INFORMATION PROVIDED:

%%

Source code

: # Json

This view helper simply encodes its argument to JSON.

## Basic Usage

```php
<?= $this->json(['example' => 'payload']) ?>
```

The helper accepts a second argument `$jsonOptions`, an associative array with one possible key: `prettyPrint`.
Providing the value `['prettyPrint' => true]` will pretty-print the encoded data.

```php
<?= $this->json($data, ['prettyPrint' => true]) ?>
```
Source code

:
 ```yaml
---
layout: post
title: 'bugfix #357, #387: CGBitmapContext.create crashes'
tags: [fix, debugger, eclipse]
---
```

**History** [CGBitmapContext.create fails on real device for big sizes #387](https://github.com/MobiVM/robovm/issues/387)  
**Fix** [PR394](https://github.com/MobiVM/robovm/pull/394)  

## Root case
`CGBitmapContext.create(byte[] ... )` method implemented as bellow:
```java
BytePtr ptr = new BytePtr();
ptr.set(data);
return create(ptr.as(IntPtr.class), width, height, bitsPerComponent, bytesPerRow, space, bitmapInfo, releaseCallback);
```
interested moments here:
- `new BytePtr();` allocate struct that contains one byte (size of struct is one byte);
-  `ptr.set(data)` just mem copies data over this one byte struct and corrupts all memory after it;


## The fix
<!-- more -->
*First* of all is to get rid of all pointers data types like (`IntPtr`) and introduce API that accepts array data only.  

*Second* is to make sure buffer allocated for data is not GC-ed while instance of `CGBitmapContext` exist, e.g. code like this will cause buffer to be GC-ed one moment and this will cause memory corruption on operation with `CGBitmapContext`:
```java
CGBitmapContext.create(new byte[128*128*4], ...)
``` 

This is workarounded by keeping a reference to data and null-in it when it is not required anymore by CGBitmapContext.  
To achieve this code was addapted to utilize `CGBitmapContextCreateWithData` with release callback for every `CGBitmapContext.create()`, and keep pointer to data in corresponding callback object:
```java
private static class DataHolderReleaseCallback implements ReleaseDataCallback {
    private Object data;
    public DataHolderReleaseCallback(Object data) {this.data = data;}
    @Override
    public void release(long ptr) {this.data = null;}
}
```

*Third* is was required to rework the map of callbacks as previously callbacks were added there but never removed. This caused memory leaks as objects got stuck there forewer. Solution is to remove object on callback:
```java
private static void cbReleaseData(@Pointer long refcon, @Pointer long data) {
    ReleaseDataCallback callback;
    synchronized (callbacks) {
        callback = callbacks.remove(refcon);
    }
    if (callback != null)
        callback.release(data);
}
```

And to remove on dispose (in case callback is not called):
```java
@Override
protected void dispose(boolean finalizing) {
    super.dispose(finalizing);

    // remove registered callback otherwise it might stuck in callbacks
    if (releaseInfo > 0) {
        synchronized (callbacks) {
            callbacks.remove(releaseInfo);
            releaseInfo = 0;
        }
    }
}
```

%%

WHAT YOU SHOULD DO: Scan the data above and copy each line containing the word "prettyPrint".

OUTPUT OF THE TASK:
The helper accepts a second argument `$jsonOptions`, an associative array with one possible key: `prettyPrint`.
Providing the value `['prettyPrint' => true]` will pretty-print the encoded data.
<?= $this->json($data, ['prettyPrint' => true]) ?>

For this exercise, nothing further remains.